▸ Exercise directions:
Below are records; how many of their lines contain "handling"? Reply with the number and no other words.

[Collected data]
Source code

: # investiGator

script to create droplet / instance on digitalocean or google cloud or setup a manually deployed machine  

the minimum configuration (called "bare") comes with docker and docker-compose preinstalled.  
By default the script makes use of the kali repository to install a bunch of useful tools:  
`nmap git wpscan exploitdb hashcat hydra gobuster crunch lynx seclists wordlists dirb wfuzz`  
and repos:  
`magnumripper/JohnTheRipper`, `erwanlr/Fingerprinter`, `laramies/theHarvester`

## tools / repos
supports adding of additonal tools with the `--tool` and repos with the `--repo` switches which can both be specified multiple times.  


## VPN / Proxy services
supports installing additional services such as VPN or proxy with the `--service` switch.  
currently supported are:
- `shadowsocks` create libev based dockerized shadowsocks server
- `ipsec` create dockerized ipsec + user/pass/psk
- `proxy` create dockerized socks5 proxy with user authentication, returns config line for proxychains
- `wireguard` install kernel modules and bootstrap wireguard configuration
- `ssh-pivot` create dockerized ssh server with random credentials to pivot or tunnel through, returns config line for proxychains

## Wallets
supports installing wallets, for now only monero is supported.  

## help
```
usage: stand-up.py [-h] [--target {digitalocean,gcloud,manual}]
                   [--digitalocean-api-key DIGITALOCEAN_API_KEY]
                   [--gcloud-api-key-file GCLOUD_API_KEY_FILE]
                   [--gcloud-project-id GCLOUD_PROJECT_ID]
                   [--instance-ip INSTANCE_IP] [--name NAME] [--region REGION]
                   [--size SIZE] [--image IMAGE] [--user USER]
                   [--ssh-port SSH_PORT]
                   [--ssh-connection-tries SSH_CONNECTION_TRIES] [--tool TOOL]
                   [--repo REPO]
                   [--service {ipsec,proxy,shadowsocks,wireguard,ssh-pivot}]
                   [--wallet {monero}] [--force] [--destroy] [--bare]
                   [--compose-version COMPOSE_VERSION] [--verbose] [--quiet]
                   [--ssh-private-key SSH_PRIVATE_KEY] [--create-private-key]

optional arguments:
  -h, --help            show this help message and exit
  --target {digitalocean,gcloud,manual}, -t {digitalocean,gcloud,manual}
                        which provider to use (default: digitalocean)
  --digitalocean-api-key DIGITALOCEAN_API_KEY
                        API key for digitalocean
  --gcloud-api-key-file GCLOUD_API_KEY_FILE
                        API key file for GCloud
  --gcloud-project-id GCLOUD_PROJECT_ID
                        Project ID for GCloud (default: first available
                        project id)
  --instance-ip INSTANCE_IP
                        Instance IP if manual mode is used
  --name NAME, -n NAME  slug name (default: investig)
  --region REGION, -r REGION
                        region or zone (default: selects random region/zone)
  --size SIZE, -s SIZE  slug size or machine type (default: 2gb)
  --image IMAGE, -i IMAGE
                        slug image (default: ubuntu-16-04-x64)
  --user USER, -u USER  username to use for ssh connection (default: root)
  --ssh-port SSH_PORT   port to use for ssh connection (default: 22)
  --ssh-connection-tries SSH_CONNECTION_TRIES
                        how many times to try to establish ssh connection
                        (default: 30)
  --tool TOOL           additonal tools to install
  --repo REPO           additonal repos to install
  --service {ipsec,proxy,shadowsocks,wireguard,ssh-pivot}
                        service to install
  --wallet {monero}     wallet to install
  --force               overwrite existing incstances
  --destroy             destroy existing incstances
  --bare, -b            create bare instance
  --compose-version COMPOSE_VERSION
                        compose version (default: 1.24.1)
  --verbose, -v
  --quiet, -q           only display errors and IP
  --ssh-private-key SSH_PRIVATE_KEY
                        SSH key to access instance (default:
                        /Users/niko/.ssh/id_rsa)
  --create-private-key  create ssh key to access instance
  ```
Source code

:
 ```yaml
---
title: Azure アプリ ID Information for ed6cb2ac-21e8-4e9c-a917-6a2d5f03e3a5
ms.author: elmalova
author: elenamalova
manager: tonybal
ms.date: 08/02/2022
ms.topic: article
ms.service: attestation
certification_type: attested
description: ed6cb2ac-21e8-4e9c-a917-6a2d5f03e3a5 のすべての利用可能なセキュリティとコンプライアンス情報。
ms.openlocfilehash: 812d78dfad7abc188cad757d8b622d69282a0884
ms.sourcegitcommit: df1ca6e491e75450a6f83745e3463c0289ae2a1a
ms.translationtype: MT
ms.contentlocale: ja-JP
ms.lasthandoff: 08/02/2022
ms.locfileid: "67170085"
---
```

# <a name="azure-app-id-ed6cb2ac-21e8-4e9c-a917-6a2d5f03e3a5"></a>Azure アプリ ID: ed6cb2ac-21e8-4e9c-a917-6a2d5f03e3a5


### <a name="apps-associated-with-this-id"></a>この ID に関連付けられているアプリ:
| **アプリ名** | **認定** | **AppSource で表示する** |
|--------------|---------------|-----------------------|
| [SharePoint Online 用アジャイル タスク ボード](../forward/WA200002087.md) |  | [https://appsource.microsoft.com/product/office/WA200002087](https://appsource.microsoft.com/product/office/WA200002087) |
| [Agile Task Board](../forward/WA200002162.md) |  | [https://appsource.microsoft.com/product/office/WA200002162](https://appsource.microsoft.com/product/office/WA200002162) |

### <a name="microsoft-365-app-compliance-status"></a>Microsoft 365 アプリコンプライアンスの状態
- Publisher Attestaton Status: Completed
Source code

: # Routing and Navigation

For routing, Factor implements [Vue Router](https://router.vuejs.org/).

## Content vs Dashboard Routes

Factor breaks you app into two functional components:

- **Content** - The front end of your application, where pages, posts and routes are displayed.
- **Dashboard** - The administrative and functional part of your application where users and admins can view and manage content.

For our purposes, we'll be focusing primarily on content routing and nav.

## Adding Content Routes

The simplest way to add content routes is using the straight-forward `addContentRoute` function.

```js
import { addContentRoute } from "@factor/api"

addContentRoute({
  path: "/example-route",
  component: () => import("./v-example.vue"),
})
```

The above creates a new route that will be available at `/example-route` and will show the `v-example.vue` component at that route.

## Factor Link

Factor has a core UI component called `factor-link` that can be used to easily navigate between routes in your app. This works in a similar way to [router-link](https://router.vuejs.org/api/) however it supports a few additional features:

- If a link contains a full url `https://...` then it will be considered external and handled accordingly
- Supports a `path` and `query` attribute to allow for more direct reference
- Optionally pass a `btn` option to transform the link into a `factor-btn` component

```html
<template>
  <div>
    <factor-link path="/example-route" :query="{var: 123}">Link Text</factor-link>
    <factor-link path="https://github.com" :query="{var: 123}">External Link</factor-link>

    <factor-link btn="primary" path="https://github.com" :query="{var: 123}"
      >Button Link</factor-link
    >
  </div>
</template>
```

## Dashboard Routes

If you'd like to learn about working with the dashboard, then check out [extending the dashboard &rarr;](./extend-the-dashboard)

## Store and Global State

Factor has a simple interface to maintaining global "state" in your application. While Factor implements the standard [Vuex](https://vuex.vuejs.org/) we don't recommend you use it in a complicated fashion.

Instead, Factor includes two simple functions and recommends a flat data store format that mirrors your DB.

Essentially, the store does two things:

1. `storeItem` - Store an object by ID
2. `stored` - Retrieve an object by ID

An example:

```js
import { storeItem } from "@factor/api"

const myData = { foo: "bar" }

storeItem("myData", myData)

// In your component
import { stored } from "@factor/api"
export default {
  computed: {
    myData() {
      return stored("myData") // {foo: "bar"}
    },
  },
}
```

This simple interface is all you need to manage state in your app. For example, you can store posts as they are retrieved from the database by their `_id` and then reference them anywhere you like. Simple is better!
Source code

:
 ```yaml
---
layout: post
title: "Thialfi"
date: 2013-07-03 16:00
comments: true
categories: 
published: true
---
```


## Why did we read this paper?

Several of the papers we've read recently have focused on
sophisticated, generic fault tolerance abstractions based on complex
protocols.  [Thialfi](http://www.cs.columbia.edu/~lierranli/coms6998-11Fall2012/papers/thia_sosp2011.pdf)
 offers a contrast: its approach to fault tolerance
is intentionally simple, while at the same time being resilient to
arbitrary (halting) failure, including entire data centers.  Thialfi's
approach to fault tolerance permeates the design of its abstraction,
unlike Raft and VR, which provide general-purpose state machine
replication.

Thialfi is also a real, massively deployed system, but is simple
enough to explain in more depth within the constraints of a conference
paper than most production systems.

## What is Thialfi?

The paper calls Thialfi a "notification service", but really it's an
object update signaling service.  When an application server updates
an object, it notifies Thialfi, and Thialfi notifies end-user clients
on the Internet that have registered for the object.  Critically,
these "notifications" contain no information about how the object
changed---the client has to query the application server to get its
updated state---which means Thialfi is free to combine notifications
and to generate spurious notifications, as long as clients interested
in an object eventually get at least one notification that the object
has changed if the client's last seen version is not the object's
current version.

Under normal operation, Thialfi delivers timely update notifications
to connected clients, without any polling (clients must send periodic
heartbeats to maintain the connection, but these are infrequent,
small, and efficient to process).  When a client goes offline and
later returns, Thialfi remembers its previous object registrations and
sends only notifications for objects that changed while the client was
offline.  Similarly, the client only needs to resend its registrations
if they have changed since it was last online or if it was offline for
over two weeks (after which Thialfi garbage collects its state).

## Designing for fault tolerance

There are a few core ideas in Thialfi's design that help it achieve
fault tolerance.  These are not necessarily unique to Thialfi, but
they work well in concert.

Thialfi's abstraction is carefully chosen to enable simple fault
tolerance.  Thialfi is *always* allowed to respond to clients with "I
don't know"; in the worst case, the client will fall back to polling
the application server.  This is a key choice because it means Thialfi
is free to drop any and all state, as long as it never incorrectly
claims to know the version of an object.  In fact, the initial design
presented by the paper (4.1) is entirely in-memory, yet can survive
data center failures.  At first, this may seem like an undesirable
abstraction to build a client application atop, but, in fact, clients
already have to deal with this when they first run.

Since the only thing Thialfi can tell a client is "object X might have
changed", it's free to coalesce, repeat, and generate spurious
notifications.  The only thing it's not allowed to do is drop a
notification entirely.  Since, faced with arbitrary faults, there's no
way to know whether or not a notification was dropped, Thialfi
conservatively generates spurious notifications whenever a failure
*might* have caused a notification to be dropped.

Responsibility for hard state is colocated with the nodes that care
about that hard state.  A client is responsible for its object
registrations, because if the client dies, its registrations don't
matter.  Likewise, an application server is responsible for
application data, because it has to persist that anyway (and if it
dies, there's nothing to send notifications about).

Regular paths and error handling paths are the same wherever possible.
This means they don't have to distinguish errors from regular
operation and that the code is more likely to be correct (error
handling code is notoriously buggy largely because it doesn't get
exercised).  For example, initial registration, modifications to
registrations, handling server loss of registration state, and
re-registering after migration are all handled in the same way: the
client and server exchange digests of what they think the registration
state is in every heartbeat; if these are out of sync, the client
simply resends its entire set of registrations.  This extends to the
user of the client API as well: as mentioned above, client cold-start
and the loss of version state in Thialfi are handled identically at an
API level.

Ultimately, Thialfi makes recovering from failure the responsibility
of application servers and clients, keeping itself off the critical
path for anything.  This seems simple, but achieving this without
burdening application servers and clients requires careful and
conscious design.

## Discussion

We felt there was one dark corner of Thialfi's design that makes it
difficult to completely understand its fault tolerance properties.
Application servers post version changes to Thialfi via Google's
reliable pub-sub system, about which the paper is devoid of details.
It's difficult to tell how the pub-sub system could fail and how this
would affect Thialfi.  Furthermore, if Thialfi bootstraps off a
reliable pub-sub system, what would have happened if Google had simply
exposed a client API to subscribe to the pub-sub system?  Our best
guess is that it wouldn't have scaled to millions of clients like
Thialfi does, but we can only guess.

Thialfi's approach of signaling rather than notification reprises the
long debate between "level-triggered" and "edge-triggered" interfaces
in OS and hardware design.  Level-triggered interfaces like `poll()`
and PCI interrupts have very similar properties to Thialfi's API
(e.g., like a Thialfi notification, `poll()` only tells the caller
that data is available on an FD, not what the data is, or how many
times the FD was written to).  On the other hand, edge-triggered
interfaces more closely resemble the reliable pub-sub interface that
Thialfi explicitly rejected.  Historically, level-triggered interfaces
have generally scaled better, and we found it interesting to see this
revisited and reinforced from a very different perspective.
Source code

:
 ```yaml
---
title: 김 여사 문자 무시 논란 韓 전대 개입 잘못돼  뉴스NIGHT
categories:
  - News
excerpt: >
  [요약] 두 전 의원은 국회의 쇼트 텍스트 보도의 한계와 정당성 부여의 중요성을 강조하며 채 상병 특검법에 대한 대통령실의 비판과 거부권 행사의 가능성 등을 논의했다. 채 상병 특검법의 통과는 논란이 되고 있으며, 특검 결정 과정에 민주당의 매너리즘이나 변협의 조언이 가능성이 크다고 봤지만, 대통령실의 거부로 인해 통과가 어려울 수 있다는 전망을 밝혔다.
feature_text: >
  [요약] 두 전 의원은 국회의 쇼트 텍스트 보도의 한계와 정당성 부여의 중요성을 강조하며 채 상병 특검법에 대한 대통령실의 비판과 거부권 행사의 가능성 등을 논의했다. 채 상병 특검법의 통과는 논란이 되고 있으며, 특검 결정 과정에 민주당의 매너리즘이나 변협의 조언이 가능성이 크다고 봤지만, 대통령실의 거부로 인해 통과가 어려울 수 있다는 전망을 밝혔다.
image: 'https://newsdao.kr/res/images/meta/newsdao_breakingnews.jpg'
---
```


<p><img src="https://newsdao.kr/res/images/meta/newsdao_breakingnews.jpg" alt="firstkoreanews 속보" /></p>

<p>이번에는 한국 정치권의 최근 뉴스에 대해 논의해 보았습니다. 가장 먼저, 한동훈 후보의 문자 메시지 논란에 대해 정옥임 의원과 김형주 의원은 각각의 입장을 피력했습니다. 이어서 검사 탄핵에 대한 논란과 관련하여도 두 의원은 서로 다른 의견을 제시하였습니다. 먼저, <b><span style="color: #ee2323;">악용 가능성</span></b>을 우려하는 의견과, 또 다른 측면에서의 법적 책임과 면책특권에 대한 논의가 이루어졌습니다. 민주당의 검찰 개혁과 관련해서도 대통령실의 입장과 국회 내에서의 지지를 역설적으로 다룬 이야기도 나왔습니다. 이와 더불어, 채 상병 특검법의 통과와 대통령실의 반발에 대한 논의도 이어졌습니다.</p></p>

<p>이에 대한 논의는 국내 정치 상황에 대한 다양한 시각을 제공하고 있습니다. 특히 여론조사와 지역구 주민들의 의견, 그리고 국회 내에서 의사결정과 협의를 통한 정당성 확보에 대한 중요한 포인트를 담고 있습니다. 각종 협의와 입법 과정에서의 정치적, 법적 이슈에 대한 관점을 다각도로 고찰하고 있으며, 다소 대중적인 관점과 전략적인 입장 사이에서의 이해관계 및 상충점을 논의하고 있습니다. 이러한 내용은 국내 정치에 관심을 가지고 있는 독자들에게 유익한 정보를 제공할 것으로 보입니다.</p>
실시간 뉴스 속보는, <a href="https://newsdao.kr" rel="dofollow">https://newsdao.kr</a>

▸ Solution to this problem:
3